As the union said on the Rat Tracker Facebook page, "Lots of people out in the park blocks and lots of support for fighting for family-wage jobs. People want good housing and good jobs, so we are here again to let the public know that Lennar hired Konell."
The rat was back in Slabtown on Nov. 21, again protesting Konell. This time it was at a site run by R&H Construction at Northwest 21st Avenue and Quimby Street.
Scott Strickland, the special projects counsel for the Operating Engineers Local 701, told the Business Tribune that inflatable rats have "generally been a signal of labor issues, starting in Chicago in 1990 and spreading to New York, then other big cities."

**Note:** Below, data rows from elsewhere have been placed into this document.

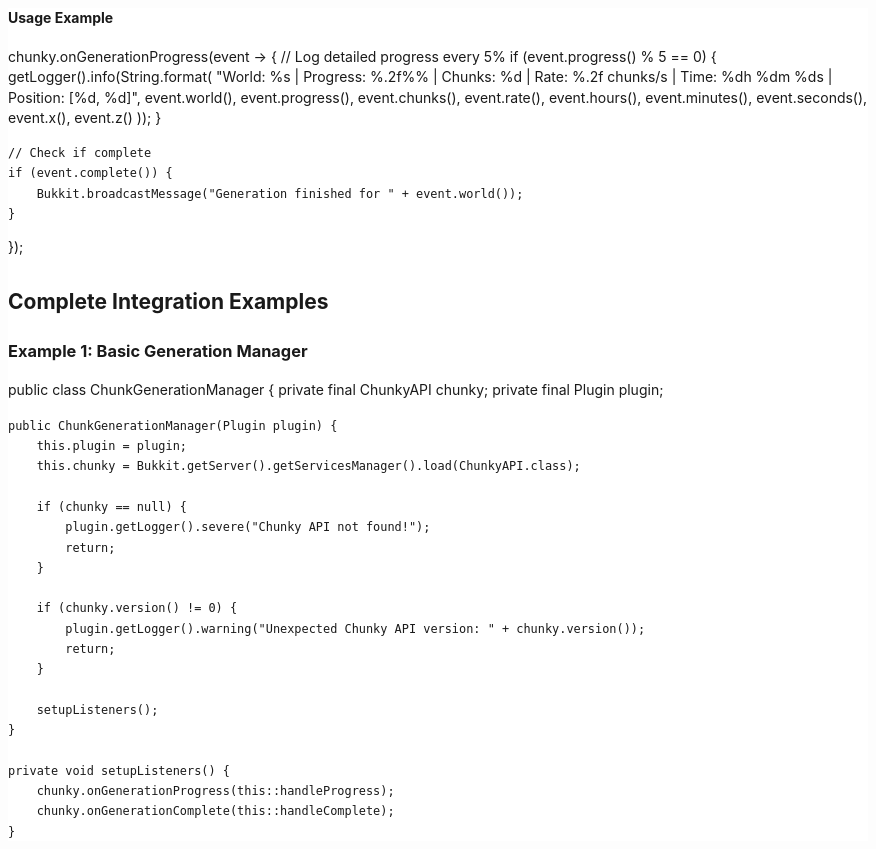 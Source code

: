 #### Usage Example
chunky.onGenerationProgress(event -> {
    // Log detailed progress every 5%
    if (event.progress() % 5 == 0) {
        getLogger().info(String.format(
            "World: %s | Progress: %.2f%% | Chunks: %d | Rate: %.2f chunks/s | Time: %dh %dm %ds | Position: [%d, %d]",
            event.world(),
            event.progress(),
            event.chunks(),
            event.rate(),
            event.hours(),
            event.minutes(),
            event.seconds(),
            event.x(),
            event.z()
        ));
    }
    
    // Check if complete
    if (event.complete()) {
        Bukkit.broadcastMessage("Generation finished for " + event.world());
    }
});

## Complete Integration Examples

### Example 1: Basic Generation Manager
public class ChunkGenerationManager {
    private final ChunkyAPI chunky;
    private final Plugin plugin;
    
    public ChunkGenerationManager(Plugin plugin) {
        this.plugin = plugin;
        this.chunky = Bukkit.getServer().getServicesManager().load(ChunkyAPI.class);
        
        if (chunky == null) {
            plugin.getLogger().severe("Chunky API not found!");
            return;
        }
        
        if (chunky.version() != 0) {
            plugin.getLogger().warning("Unexpected Chunky API version: " + chunky.version());
            return;
        }
        
        setupListeners();
    }
    
    private void setupListeners() {
        chunky.onGenerationProgress(this::handleProgress);
        chunky.onGenerationComplete(this::handleComplete);
    }
     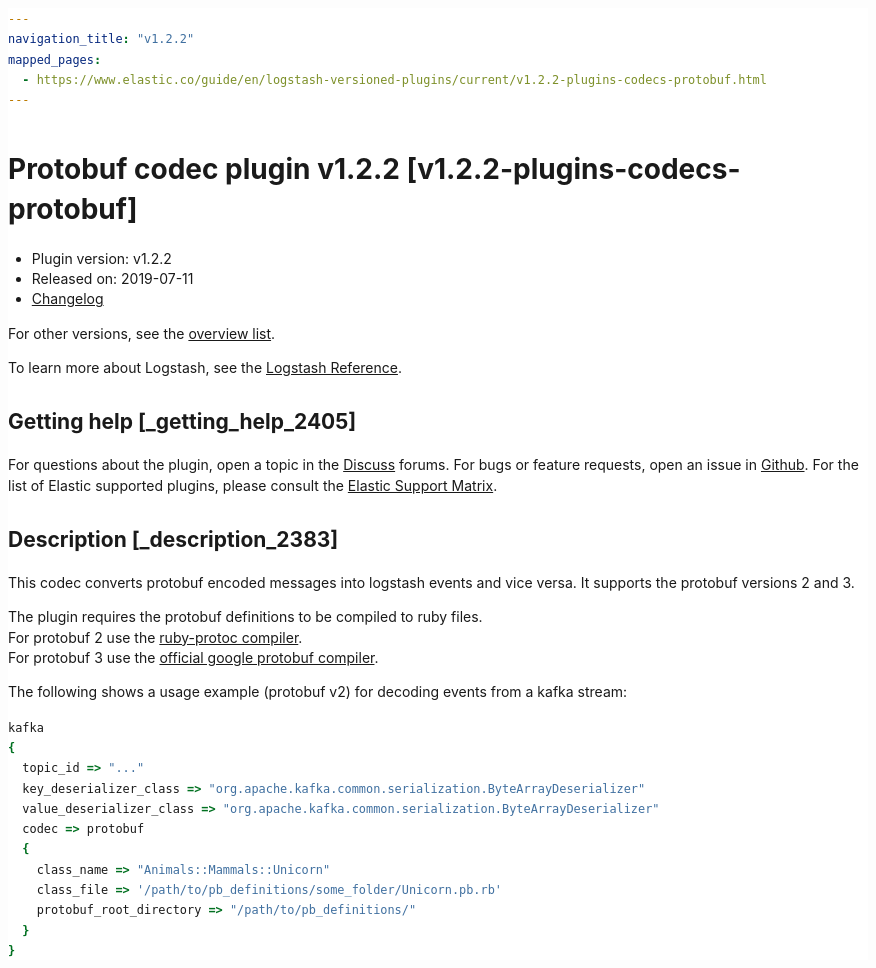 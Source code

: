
 ```yaml
---
navigation_title: "v1.2.2"
mapped_pages:
  - https://www.elastic.co/guide/en/logstash-versioned-plugins/current/v1.2.2-plugins-codecs-protobuf.html
---
```


# Protobuf codec plugin v1.2.2 [v1.2.2-plugins-codecs-protobuf]


* Plugin version: v1.2.2
* Released on: 2019-07-11
* [Changelog](https://github.com/logstash-plugins/logstash-codec-protobuf/blob/v1.2.2/CHANGELOG.md)

For other versions, see the [overview list](codec-protobuf-index.md).

To learn more about Logstash, see the [Logstash Reference](logstash://reference/index.md).

## Getting help [_getting_help_2405]

For questions about the plugin, open a topic in the [Discuss](http://discuss.elastic.co) forums. For bugs or feature requests, open an issue in [Github](https://github.com/logstash-plugins/logstash-codec-protobuf). For the list of Elastic supported plugins, please consult the [Elastic Support Matrix](https://www.elastic.co/support/matrix#matrix_logstash_plugins).


## Description [_description_2383]

This codec converts protobuf encoded messages into logstash events and vice versa. It supports the protobuf versions 2 and 3.

The plugin requires the protobuf definitions to be compiled to ruby files.<br> For protobuf 2 use the [ruby-protoc compiler](https://github.com/codekitchen/ruby-protocol-buffers).<br> For protobuf 3 use the [official google protobuf compiler](https://developers.google.com/protocol-buffers/docs/reference/ruby-generated).

The following shows a usage example (protobuf v2) for decoding events from a kafka stream:

```ruby
kafka
{
  topic_id => "..."
  key_deserializer_class => "org.apache.kafka.common.serialization.ByteArrayDeserializer"
  value_deserializer_class => "org.apache.kafka.common.serialization.ByteArrayDeserializer"
  codec => protobuf
  {
    class_name => "Animals::Mammals::Unicorn"
    class_file => '/path/to/pb_definitions/some_folder/Unicorn.pb.rb'
    protobuf_root_directory => "/path/to/pb_definitions/"
  }
}
```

He added, "As there has been a lot of hostility toward and pressure against unions, a lot of these tactics are being picked up and brushed off again, which haven't been used much in the Pacific Northwest recently."
Scabby the influencer
The best-known rat is Scabby the Rat of New York, which the National Labor Relations Board has recently argued in court is a disruptive form of illegal picketing.
So far, inflatable rats are protected speech under the First Amendment. Laws have changed, sometimes banning other forms of solicitation, such as picketing and marching. "It's pretty well known and understood what a giant inflatable rat means," said Strickland.
He confirmed that Local 701 in Oregon and Southwest Washington has had a recent push with the rat tracker.
"Wherever a contractor is trying to cheat workers or the system, we will be there to inform the public. We feel that a union job best protects workers and their families. (At 15 N.W. Park Ave.) there was a nonunion dirt and excavation company, Konell Demolition. Our intention at the Burnside project was to inform the public that Konell is non-union, not to suggest that Konell was cheating on that project. There are other times where we are there to inform the public about a cheating contractor, however."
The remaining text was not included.